Cross Reference: /illumos-gate/usr/src/cmd/filesync/README

	README revision 7c478bd95313f5f23a4c958a745db2134aa03244
#
# CDDL HEADER START
#
# The contents of this file are subject to the terms of the
# Common Development and Distribution License, Version 1.0 only
# (the "License").  You may not use this file except in compliance
# with the License.
#
# You can obtain a copy of the license at usr/src/OPENSOLARIS.LICENSE
# or http://www.opensolaris.org/os/licensing.
# See the License for the specific language governing permissions
# and limitations under the License.
#
# When distributing Covered Code, include this CDDL HEADER in each
# file and include the License file at usr/src/OPENSOLARIS.LICENSE.
# If applicable, add the following below this CDDL HEADER, with the
# fields enclosed by brackets "[]" replaced with your own identifying
# information: Portions Copyright [yyyy] [name of copyright owner]
#
# CDDL HEADER END
#
# Copyright (c) 1995 Sun Microsystems, Inc.  All Rights Reserved
#
#ident  "%W%    %E% SMI"
#
#   design notes that are likely to be of general (rather than
#   merely historical) interest.

Table of Contents

    Overview            what filesync does

    Primary Data Structures
        general principles  why they exist
        key concepts        what they represent
        data structures     major structures and their contents

    Overview of Passes      main phases of program execution

    Modules             list and descriptions of files

    Studying the Code
        active ingredients  a reading list of high points
        the whole thing     a suggested order for everything

    Gross calling structure     who calls whom

    Helpful hints           good things to know

Overview

    The purpose of this program is to compare pairs of directory
    trees with a baseline snapshot, to determine which files have
    changed, and to propagate the changes in order to bring the
    trees back into congruency.  The baseline snapshot describes
    size, ownership, ... for all files that filesync is managing
    WHEN THEY WERE LAST IN SYNC.

    The files and directory trees to be compared are determined
    by a relatively flexible (user editable) rules file, whose
    format (packingrules.4) permits files and or trees to be
    specified, explicitly, implicitly, or with wild cards.
    There are also provisions for filtering out unwanted files
    and for running programs to generate lists of files and
    directories to be included or excluded.

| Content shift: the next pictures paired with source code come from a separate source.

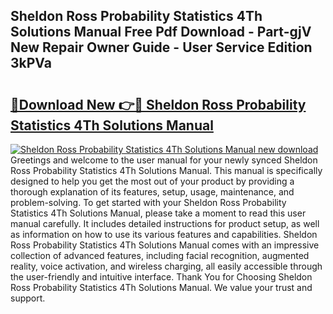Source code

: ## Sheldon Ross Probability Statistics 4Th Solutions Manual Free Pdf Download - Part-gjV New Repair Owner Guide - User Service Edition 3kPVa

# <h2><a href="http://bc4873.oget.top/?id=Sheldon+Ross+Probability+Statistics+4Th+Solutions+Manual">🔗Download New 👉🔴 Sheldon Ross Probability Statistics 4Th Solutions Manual</a></h2>

[![Sheldon Ross Probability Statistics 4Th Solutions Manual new download](https://i.imgur.com/5g1atiW.png)](http://bc4873.oget.top/?id=Sheldon+Ross+Probability+Statistics+4Th+Solutions+Manual)
Greetings and welcome to the user manual for your newly synced Sheldon Ross Probability Statistics 4Th Solutions Manual. This manual is specifically designed to help you get the most out of your product by providing a thorough explanation of its features, setup, usage, maintenance, and problem-solving. To get started with your Sheldon Ross Probability Statistics 4Th Solutions Manual, please take a moment to read this user manual carefully. It includes detailed instructions for product setup, as well as information on how to use its various features and capabilities. Sheldon Ross Probability Statistics 4Th Solutions Manual comes with an impressive collection of advanced features, including facial recognition, augmented reality, voice activation, and wireless charging, all easily accessible through the user-friendly and intuitive interface. Thank You for Choosing Sheldon Ross Probability Statistics 4Th Solutions Manual. We value your trust and support.
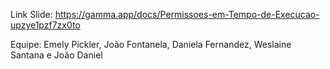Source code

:Link Slide: https://gamma.app/docs/Permissoes-em-Tempo-de-Execucao-upzye1pzf7zx0to

Equipe: Emely Pickler, João Fontanela, Daniela Fernandez, Weslaine Santana e João Daniel
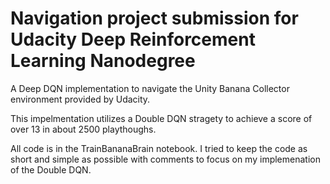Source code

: #  Navigation project submission for Udacity Deep Reinforcement Learning Nanodegree

A Deep DQN implementation to navigate the Unity Banana Collector environment provided by Udacity.

This impelmentation utilizes a Double DQN stragety to achieve a score of over 13 in about 2500 playthoughs.

All code is in the TrainBananaBrain notebook.  I tried to keep the code as short and simple as possible with comments to focus on my implemenation of the Double DQN.


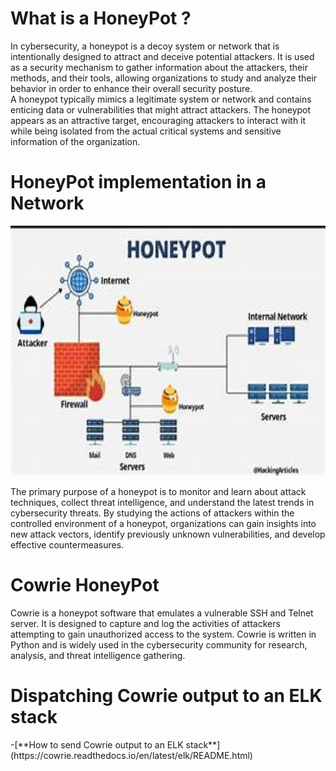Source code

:  <h1 center="align">What is a HoneyPot ?</h1>
 In cybersecurity, a honeypot is a decoy system or network that is intentionally designed to attract and deceive potential attackers. It is used as a security mechanism to gather information about the attackers, their methods, and their tools, allowing organizations to study and analyze their behavior in order to enhance their overall security posture. </br>
 A honeypot typically mimics a legitimate system or network and contains enticing data or vulnerabilities that might attract attackers. The honeypot appears as an attractive target, encouraging attackers to interact with it while being isolated from the actual critical systems and sensitive information of the organization. </br>

 <h1 center="align">HoneyPot implementation in a Network</h1>
<p align="center">
  <img src="Images/Honeypot-in-a-network.jpg" width="600" height="400">
</p>

The primary purpose of a honeypot is to monitor and learn about attack techniques, collect threat intelligence, and understand the latest trends in cybersecurity threats. By studying the actions of attackers within the controlled environment of a honeypot, organizations can gain insights into new attack vectors, identify previously unknown vulnerabilities, and develop effective countermeasures.

 <h1 center="align">Cowrie HoneyPot</h1>
 Cowrie is a honeypot software that emulates a vulnerable SSH and Telnet server. It is designed to capture and log the activities of attackers attempting to gain unauthorized access to the system. Cowrie is written in Python and is widely used in the cybersecurity community for research, analysis, and threat intelligence gathering.

<h1 center="align">Dispatching Cowrie output to an ELK stack </h1>
 -[**How to send Cowrie output to an ELK stack**](https://cowrie.readthedocs.io/en/latest/elk/README.html)</br>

    The comparisons begin by comparing the structured name
    spaces.  For names that appear in both trees, the files
    are then compared on the basis of type, size, contents,
    ownership and protections.  For files that are already
    in the baseline snapshot, if the sizes and modification
    times have not changed, we do not bother to recheck the
    contents.

    The reconciliation process (resolving the differences)
    will only propagate a change if it is obvious what should
    be done (one side has changed relative to the snapshot,
    while the other has not).  If there are conflicting changes,
    the file is flagged and the user is asked to reconcile the
    differences manually.  There are, however a few switches
    that can be used to constrain the analysis or reconciliation,
    or to force one particular side to win in case of a conflict.


Primary Data Structures

    general principles:
        we will build up an in-memory tree that represents
        the union of the name spaces found in the baseline
        and on the source and destination sides.

        keep in mind that the baseline recalls the state of
        files THE LAST TIME THEY WERE IN AGREEMENT.  If files
        have disagreed for a long time, the baseline still
        remembers what they were like when they agreed.  If
        files have never agreed, the baseline has no notions
        of how they "used to be".

    key concepts:
        a "base pair" is a pair of directories whose
        contents (or a subset of whose contents) are to
        be syncrhonized.  The "base pairs" to be managed
        are specified in the packing rules file.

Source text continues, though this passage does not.